What's the Trade Off Between Speed and Scalability?
Watch this video to find out the tradeoffs between speed and scalability that all analytical tools must balance.
For big data analytics, some tools emphasize speed. Others place a priority on scalability. Tools that focus on speed typically use an "extract and query"
Hi, everyone. I’m here today to talk to you about big data analytics and more specifically the kinds of tools you need to query to big data. Now, one of the things you need to look for in the BI or analytics tool is how well it optimizes or balances scalability and performance. Every BI and analytical tool out there has had to make an architectural tradeoff between speed and scalability.
Trade Offs Between Speed and Scalability When Querying Big Data
So, if they’re gonna emphasize speed they take what I call an extract and query approach, that is they extract data from the source and they move it down into the BI or analytical tool and store it there in memory or on disk. Now, there are a couple advantages to this, one is that you can model that data and put it in memory and get consistently fast queries, which is what users demand. The downside is however is that you only get a subset of the data and usually that’s the summary data. And also the data may not be fresh. It’s however fresh it was when it was extracted.
Emphasizing Scalability -- Direct Queries
Now, if you’re not emphasizing speed you’re emphasizing scalability, that is giving users direct access to all the data. That’s what I call a direct query approach. So, you’re querying the source data directly. And the benefit is that you get access to all the data, not just a subset of it. And you get access to the freshest data possible. The downside, especially in a big data environment, is that your query performance may suffer, especially if you’re trying to query across terabytes or petabytes of data.
Compensating for Lack of Scalability
So, every BI tool, no matter which side of the spectrum they start on, tries to compensate for its inherent weaknesses. So, if you’re emphasizing speed and you’re using the extract and query approach you’re going to compensate by adopting a variety of different scalability strategies to give you the best of both worlds.
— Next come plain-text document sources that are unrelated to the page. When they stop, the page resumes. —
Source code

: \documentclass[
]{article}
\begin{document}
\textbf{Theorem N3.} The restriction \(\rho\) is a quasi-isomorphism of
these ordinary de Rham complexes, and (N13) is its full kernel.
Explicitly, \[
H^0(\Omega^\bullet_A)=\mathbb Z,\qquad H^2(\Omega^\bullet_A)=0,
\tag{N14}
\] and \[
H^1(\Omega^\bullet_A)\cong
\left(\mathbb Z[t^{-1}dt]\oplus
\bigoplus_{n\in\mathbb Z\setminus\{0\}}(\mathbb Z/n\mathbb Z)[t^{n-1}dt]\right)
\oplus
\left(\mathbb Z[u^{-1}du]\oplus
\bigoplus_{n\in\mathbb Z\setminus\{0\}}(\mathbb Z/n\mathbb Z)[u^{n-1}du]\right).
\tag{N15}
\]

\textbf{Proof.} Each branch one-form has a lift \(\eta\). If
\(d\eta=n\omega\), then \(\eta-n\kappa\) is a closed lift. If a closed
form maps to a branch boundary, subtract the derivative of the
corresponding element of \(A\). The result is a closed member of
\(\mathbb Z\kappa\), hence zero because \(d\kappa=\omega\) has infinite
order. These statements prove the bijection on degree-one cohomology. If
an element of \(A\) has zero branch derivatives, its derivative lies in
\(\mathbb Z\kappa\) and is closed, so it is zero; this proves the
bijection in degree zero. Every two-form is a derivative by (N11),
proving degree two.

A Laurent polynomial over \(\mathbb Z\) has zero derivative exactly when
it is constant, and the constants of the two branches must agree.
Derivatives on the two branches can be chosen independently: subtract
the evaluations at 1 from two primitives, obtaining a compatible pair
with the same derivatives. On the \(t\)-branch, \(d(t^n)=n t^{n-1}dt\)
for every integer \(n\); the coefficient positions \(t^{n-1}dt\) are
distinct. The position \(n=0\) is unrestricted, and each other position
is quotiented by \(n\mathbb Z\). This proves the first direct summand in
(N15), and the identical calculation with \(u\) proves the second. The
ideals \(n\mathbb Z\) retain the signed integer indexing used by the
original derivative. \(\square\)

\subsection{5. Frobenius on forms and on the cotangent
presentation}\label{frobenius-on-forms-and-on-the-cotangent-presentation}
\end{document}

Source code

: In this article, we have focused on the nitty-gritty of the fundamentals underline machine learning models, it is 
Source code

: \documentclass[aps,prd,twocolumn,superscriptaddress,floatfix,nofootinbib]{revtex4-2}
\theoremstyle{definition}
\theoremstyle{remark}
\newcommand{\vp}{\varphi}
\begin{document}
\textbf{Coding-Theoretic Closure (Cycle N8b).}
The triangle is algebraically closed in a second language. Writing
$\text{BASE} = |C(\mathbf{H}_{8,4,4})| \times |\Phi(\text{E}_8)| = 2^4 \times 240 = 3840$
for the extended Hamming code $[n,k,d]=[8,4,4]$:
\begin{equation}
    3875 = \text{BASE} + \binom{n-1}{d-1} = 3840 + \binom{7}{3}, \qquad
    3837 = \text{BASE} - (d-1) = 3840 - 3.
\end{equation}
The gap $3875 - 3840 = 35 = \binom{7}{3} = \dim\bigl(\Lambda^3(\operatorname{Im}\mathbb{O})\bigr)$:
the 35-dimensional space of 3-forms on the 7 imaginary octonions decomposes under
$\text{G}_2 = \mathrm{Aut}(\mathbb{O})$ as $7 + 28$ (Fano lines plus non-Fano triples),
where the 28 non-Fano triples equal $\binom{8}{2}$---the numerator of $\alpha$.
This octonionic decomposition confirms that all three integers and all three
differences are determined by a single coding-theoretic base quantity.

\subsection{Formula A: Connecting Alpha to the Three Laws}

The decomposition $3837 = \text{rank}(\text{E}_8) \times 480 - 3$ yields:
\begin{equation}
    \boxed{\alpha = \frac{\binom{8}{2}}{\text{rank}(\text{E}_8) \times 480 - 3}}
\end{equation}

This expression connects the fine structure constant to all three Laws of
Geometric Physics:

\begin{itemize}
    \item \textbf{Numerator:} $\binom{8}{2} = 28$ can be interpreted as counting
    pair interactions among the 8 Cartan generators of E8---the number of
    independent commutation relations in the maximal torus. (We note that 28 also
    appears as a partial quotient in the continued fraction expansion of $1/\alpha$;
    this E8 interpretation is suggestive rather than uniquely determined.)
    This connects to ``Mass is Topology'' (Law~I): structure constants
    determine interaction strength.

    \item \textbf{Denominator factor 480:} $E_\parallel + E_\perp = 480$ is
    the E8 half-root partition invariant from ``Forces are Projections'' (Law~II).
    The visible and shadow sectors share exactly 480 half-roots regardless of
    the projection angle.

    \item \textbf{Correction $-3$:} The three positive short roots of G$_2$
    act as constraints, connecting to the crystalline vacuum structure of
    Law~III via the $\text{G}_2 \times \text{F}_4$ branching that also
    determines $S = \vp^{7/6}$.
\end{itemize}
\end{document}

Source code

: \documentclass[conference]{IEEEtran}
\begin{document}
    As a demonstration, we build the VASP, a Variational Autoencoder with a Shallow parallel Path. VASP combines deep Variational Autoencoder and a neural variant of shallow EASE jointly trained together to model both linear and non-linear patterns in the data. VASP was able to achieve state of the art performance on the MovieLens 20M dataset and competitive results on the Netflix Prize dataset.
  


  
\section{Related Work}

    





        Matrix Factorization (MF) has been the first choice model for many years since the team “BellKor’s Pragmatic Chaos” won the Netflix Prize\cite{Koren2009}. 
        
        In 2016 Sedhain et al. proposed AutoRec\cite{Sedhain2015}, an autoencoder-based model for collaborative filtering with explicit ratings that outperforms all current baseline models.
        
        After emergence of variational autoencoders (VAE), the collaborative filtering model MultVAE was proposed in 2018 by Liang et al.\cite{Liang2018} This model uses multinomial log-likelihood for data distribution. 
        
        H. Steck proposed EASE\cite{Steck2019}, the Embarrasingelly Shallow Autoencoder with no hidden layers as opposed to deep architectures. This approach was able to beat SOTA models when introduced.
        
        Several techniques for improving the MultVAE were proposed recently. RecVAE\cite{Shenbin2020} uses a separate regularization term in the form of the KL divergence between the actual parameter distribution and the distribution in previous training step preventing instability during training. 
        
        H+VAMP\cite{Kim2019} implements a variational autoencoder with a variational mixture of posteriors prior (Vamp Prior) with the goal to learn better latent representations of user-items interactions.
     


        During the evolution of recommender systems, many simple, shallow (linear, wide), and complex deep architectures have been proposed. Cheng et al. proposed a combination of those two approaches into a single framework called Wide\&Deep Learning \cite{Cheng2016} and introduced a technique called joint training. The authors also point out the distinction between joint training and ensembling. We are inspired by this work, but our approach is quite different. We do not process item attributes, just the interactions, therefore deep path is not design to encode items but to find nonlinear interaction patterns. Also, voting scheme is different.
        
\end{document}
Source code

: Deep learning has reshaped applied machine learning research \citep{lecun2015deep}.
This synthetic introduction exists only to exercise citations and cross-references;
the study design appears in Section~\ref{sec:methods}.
So, if you’re using extract and query approach, which you might do to be able to support larger sized databases and extract more data, is to increase the hardware, the size, the CPU power of your hardware. Of course, that’s pretty expensive after a while and your company may not want you to do that. The other thing is to not just create one extract database, but multiple extract databases and daisy chain those together. We used to do that in the old app days. Of course, this gets to be a nightmare to maintain and keep all those databases in sync.
Another approach is to just extract the summary data that users are gonna query 80 percent of the time and when they want the detailed data then you set up a drill through or drill to detail links. And that works pretty well except you have to set those up and sometimes those have to be coded and they’re kind of hard wired and a little brittle.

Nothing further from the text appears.